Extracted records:
————————
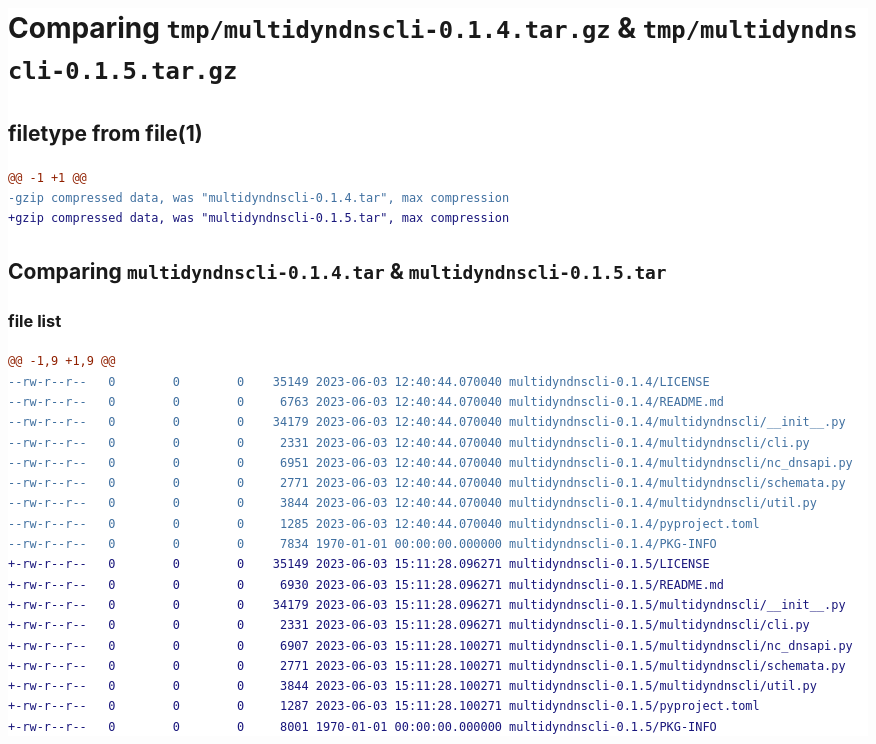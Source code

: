 # Comparing `tmp/multidyndnscli-0.1.4.tar.gz` & `tmp/multidyndnscli-0.1.5.tar.gz`

## filetype from file(1)

```diff
@@ -1 +1 @@
-gzip compressed data, was "multidyndnscli-0.1.4.tar", max compression
+gzip compressed data, was "multidyndnscli-0.1.5.tar", max compression
```

## Comparing `multidyndnscli-0.1.4.tar` & `multidyndnscli-0.1.5.tar`

### file list

```diff
@@ -1,9 +1,9 @@
--rw-r--r--   0        0        0    35149 2023-06-03 12:40:44.070040 multidyndnscli-0.1.4/LICENSE
--rw-r--r--   0        0        0     6763 2023-06-03 12:40:44.070040 multidyndnscli-0.1.4/README.md
--rw-r--r--   0        0        0    34179 2023-06-03 12:40:44.070040 multidyndnscli-0.1.4/multidyndnscli/__init__.py
--rw-r--r--   0        0        0     2331 2023-06-03 12:40:44.070040 multidyndnscli-0.1.4/multidyndnscli/cli.py
--rw-r--r--   0        0        0     6951 2023-06-03 12:40:44.070040 multidyndnscli-0.1.4/multidyndnscli/nc_dnsapi.py
--rw-r--r--   0        0        0     2771 2023-06-03 12:40:44.070040 multidyndnscli-0.1.4/multidyndnscli/schemata.py
--rw-r--r--   0        0        0     3844 2023-06-03 12:40:44.070040 multidyndnscli-0.1.4/multidyndnscli/util.py
--rw-r--r--   0        0        0     1285 2023-06-03 12:40:44.070040 multidyndnscli-0.1.4/pyproject.toml
--rw-r--r--   0        0        0     7834 1970-01-01 00:00:00.000000 multidyndnscli-0.1.4/PKG-INFO
+-rw-r--r--   0        0        0    35149 2023-06-03 15:11:28.096271 multidyndnscli-0.1.5/LICENSE
+-rw-r--r--   0        0        0     6930 2023-06-03 15:11:28.096271 multidyndnscli-0.1.5/README.md
+-rw-r--r--   0        0        0    34179 2023-06-03 15:11:28.096271 multidyndnscli-0.1.5/multidyndnscli/__init__.py
+-rw-r--r--   0        0        0     2331 2023-06-03 15:11:28.096271 multidyndnscli-0.1.5/multidyndnscli/cli.py
+-rw-r--r--   0        0        0     6907 2023-06-03 15:11:28.100271 multidyndnscli-0.1.5/multidyndnscli/nc_dnsapi.py
+-rw-r--r--   0        0        0     2771 2023-06-03 15:11:28.100271 multidyndnscli-0.1.5/multidyndnscli/schemata.py
+-rw-r--r--   0        0        0     3844 2023-06-03 15:11:28.100271 multidyndnscli-0.1.5/multidyndnscli/util.py
+-rw-r--r--   0        0        0     1287 2023-06-03 15:11:28.100271 multidyndnscli-0.1.5/pyproject.toml
+-rw-r--r--   0        0        0     8001 1970-01-01 00:00:00.000000 multidyndnscli-0.1.5/PKG-INFO
```
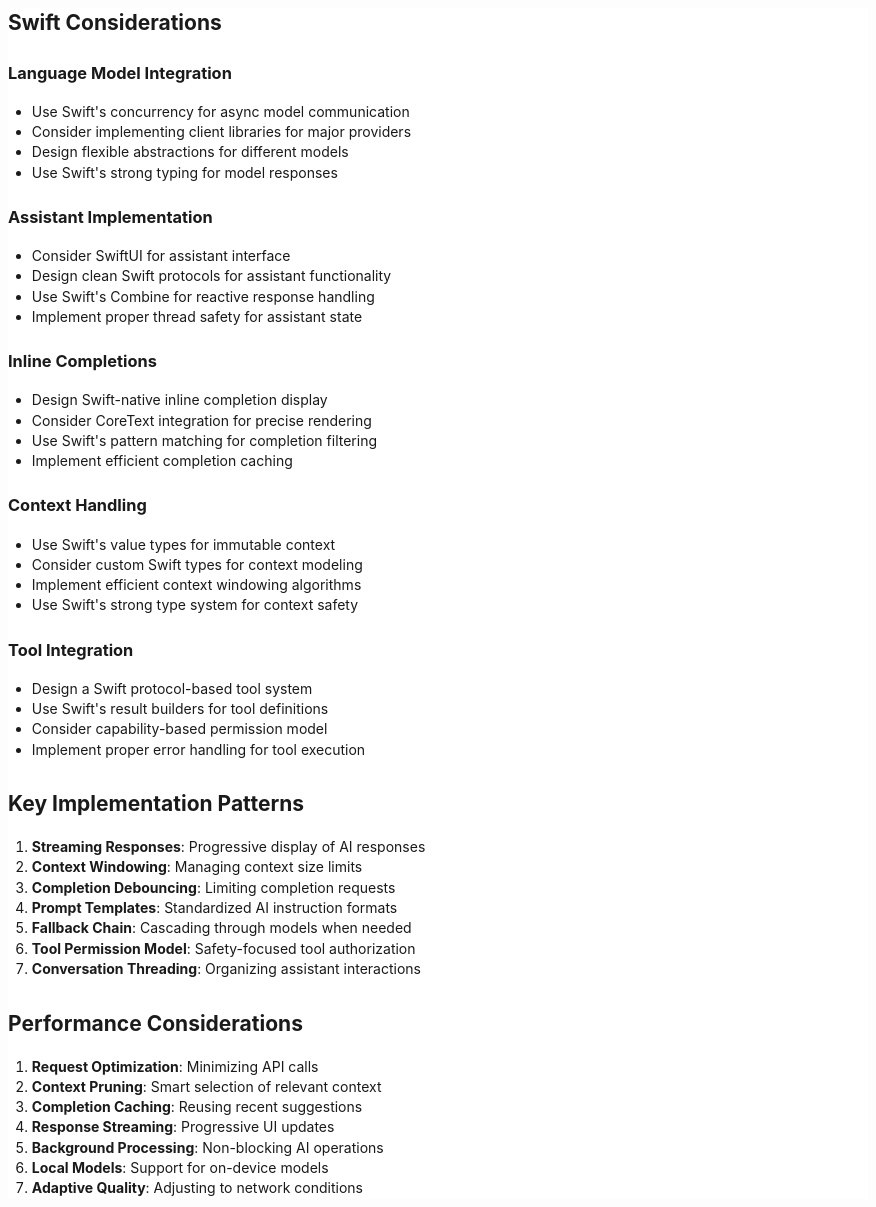 ## Swift Considerations

### Language Model Integration

- Use Swift's concurrency for async model communication
- Consider implementing client libraries for major providers
- Design flexible abstractions for different models
- Use Swift's strong typing for model responses

### Assistant Implementation

- Consider SwiftUI for assistant interface
- Design clean Swift protocols for assistant functionality
- Use Swift's Combine for reactive response handling
- Implement proper thread safety for assistant state

### Inline Completions

- Design Swift-native inline completion display
- Consider CoreText integration for precise rendering
- Use Swift's pattern matching for completion filtering
- Implement efficient completion caching

### Context Handling

- Use Swift's value types for immutable context
- Consider custom Swift types for context modeling
- Implement efficient context windowing algorithms
- Use Swift's strong type system for context safety

### Tool Integration

- Design a Swift protocol-based tool system
- Use Swift's result builders for tool definitions
- Consider capability-based permission model
- Implement proper error handling for tool execution

## Key Implementation Patterns

1. **Streaming Responses**: Progressive display of AI responses
2. **Context Windowing**: Managing context size limits
3. **Completion Debouncing**: Limiting completion requests
4. **Prompt Templates**: Standardized AI instruction formats
5. **Fallback Chain**: Cascading through models when needed
6. **Tool Permission Model**: Safety-focused tool authorization
7. **Conversation Threading**: Organizing assistant interactions

## Performance Considerations

1. **Request Optimization**: Minimizing API calls
2. **Context Pruning**: Smart selection of relevant context
3. **Completion Caching**: Reusing recent suggestions
4. **Response Streaming**: Progressive UI updates
5. **Background Processing**: Non-blocking AI operations
6. **Local Models**: Support for on-device models
7. **Adaptive Quality**: Adjusting to network conditions
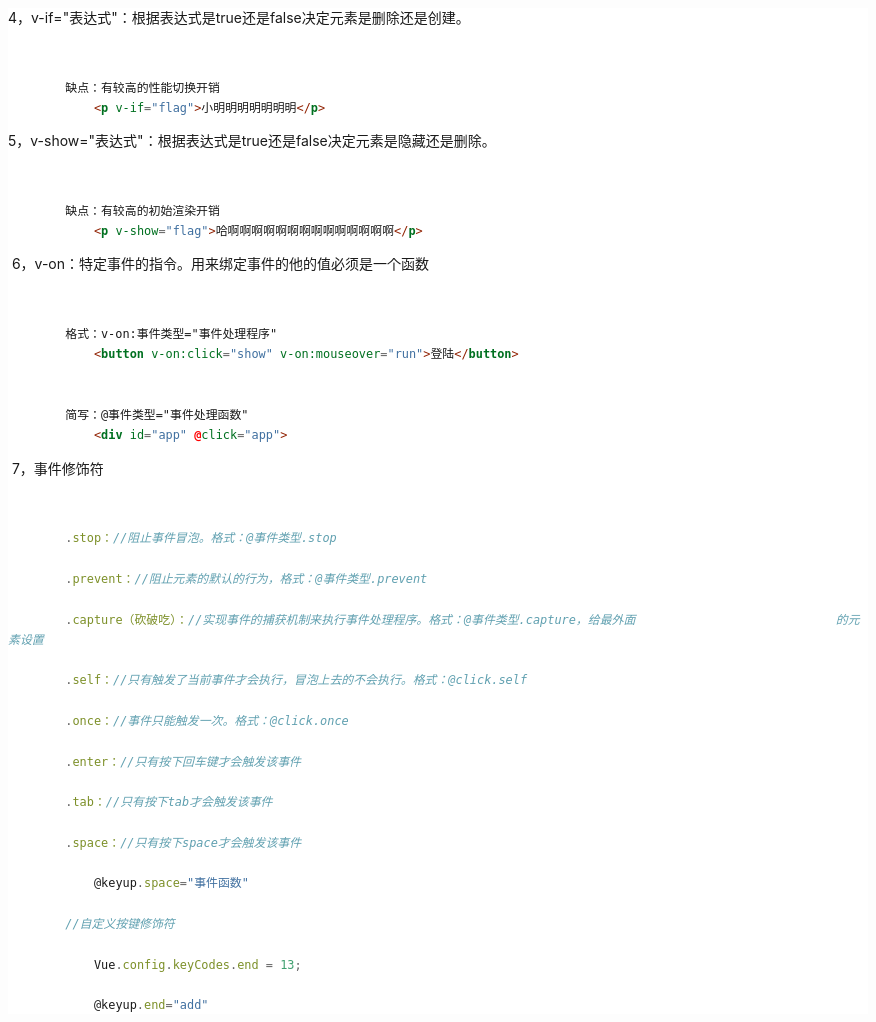 ​	4，v-if="表达式"：根据表达式是true还是false决定元素是删除还是创建。

​		

```html
		缺点：有较高的性能切换开销
			<p v-if="flag">小明明明明明明明</p>
```

​	5，v-show="表达式"：根据表达式是true还是false决定元素是隐藏还是删除。

​		

```html
		缺点：有较高的初始渲染开销
			<p v-show="flag">哈啊啊啊啊啊啊啊啊啊啊啊啊啊啊</p>
```

​	6，v-on：特定事件的指令。用来绑定事件的他的值必须是一个函数

​		

```html
		格式：v-on:事件类型="事件处理程序"
			<button v-on:click="show" v-on:mouseover="run">登陆</button>


		简写：@事件类型="事件处理函数"
			<div id="app" @click="app">         
```

​	7，事件修饰符

​		

```javascript
		.stop：//阻止事件冒泡。格式：@事件类型.stop
		
		.prevent：//阻止元素的默认的行为，格式：@事件类型.prevent

		.capture（砍破吃）：//实现事件的捕获机制来执行事件处理程序。格式：@事件类型.capture，给最外面							的元素设置
        
        .self：//只有触发了当前事件才会执行，冒泡上去的不会执行。格式：@click.self

		.once：//事件只能触发一次。格式：@click.once

		.enter：//只有按下回车键才会触发该事件

		.tab：//只有按下tab才会触发该事件

		.space：//只有按下space才会触发该事件

			@keyup.space="事件函数"

		//自定义按键修饰符
        	
        	Vue.config.keyCodes.end = 13;
			
			@keyup.end="add"
```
————————
=== Task to complete ===
Once the pictures are removed, write out all of the entries above exactly.

=== Response box ===
Source code

: # Comparing `tmp/multidyndnscli-0.1.4.tar.gz` & `tmp/multidyndnscli-0.1.5.tar.gz`

## filetype from file(1)

```diff
@@ -1 +1 @@
-gzip compressed data, was "multidyndnscli-0.1.4.tar", max compression
+gzip compressed data, was "multidyndnscli-0.1.5.tar", max compression
```

## Comparing `multidyndnscli-0.1.4.tar` & `multidyndnscli-0.1.5.tar`

### file list

```diff
@@ -1,9 +1,9 @@
--rw-r--r--   0        0        0    35149 2023-06-03 12:40:44.070040 multidyndnscli-0.1.4/LICENSE
--rw-r--r--   0        0        0     6763 2023-06-03 12:40:44.070040 multidyndnscli-0.1.4/README.md
--rw-r--r--   0        0        0    34179 2023-06-03 12:40:44.070040 multidyndnscli-0.1.4/multidyndnscli/__init__.py
--rw-r--r--   0        0        0     2331 2023-06-03 12:40:44.070040 multidyndnscli-0.1.4/multidyndnscli/cli.py
--rw-r--r--   0        0        0     6951 2023-06-03 12:40:44.070040 multidyndnscli-0.1.4/multidyndnscli/nc_dnsapi.py
--rw-r--r--   0        0        0     2771 2023-06-03 12:40:44.070040 multidyndnscli-0.1.4/multidyndnscli/schemata.py
--rw-r--r--   0        0        0     3844 2023-06-03 12:40:44.070040 multidyndnscli-0.1.4/multidyndnscli/util.py
--rw-r--r--   0        0        0     1285 2023-06-03 12:40:44.070040 multidyndnscli-0.1.4/pyproject.toml
--rw-r--r--   0        0        0     7834 1970-01-01 00:00:00.000000 multidyndnscli-0.1.4/PKG-INFO
+-rw-r--r--   0        0        0    35149 2023-06-03 15:11:28.096271 multidyndnscli-0.1.5/LICENSE
+-rw-r--r--   0        0        0     6930 2023-06-03 15:11:28.096271 multidyndnscli-0.1.5/README.md
+-rw-r--r--   0        0        0    34179 2023-06-03 15:11:28.096271 multidyndnscli-0.1.5/multidyndnscli/__init__.py
+-rw-r--r--   0        0        0     2331 2023-06-03 15:11:28.096271 multidyndnscli-0.1.5/multidyndnscli/cli.py
+-rw-r--r--   0        0        0     6907 2023-06-03 15:11:28.100271 multidyndnscli-0.1.5/multidyndnscli/nc_dnsapi.py
+-rw-r--r--   0        0        0     2771 2023-06-03 15:11:28.100271 multidyndnscli-0.1.5/multidyndnscli/schemata.py
+-rw-r--r--   0        0        0     3844 2023-06-03 15:11:28.100271 multidyndnscli-0.1.5/multidyndnscli/util.py
+-rw-r--r--   0        0        0     1287 2023-06-03 15:11:28.100271 multidyndnscli-0.1.5/pyproject.toml
+-rw-r--r--   0        0        0     8001 1970-01-01 00:00:00.000000 multidyndnscli-0.1.5/PKG-INFO
```
 ## Swift Considerations

### Language Model Integration

- Use Swift's concurrency for async model communication
- Consider implementing client libraries for major providers
- Design flexible abstractions for different models
- Use Swift's strong typing for model responses

### Assistant Implementation

- Consider SwiftUI for assistant interface
- Design clean Swift protocols for assistant functionality
- Use Swift's Combine for reactive response handling
- Implement proper thread safety for assistant state

### Inline Completions

- Design Swift-native inline completion display
- Consider CoreText integration for precise rendering
- Use Swift's pattern matching for completion filtering
- Implement efficient completion caching

### Context Handling

- Use Swift's value types for immutable context
- Consider custom Swift types for context modeling
- Implement efficient context windowing algorithms
- Use Swift's strong type system for context safety

### Tool Integration

- Design a Swift protocol-based tool system
- Use Swift's result builders for tool definitions
- Consider capability-based permission model
- Implement proper error handling for tool execution

## Key Implementation Patterns

1. **Streaming Responses**: Progressive display of AI responses
2. **Context Windowing**: Managing context size limits
3. **Completion Debouncing**: Limiting completion requests
4. **Prompt Templates**: Standardized AI instruction formats
5. **Fallback Chain**: Cascading through models when needed
6. **Tool Permission Model**: Safety-focused tool authorization
7. **Conversation Threading**: Organizing assistant interactions

## Performance Considerations

1. **Request Optimization**: Minimizing API calls
2. **Context Pruning**: Smart selection of relevant context
3. **Completion Caching**: Reusing recent suggestions
4. **Response Streaming**: Progressive UI updates
5. **Background Processing**: Non-blocking AI operations
6. **Local Models**: Support for on-device models
7. **Adaptive Quality**: Adjusting to network conditions
 ​	4，v-if="表达式"：根据表达式是true还是false决定元素是删除还是创建。

​		

```html
		缺点：有较高的性能切换开销
			<p v-if="flag">小明明明明明明明</p>
```

​	5，v-show="表达式"：根据表达式是true还是false决定元素是隐藏还是删除。

​		

```html
		缺点：有较高的初始渲染开销
			<p v-show="flag">哈啊啊啊啊啊啊啊啊啊啊啊啊啊啊</p>
```

​	6，v-on：特定事件的指令。用来绑定事件的他的值必须是一个函数

​		

```html
		格式：v-on:事件类型="事件处理程序"
			<button v-on:click="show" v-on:mouseover="run">登陆</button>


		简写：@事件类型="事件处理函数"
			<div id="app" @click="app">         
```

​	7，事件修饰符

​		

```javascript
		.stop：//阻止事件冒泡。格式：@事件类型.stop
		
		.prevent：//阻止元素的默认的行为，格式：@事件类型.prevent

		.capture（砍破吃）：//实现事件的捕获机制来执行事件处理程序。格式：@事件类型.capture，给最外面							的元素设置
        
        .self：//只有触发了当前事件才会执行，冒泡上去的不会执行。格式：@click.self

		.once：//事件只能触发一次。格式：@click.once

		.enter：//只有按下回车键才会触发该事件

		.tab：//只有按下tab才会触发该事件

		.space：//只有按下space才会触发该事件

			@keyup.space="事件函数"

		//自定义按键修饰符
        	
        	Vue.config.keyCodes.end = 13;
			
			@keyup.end="add"
```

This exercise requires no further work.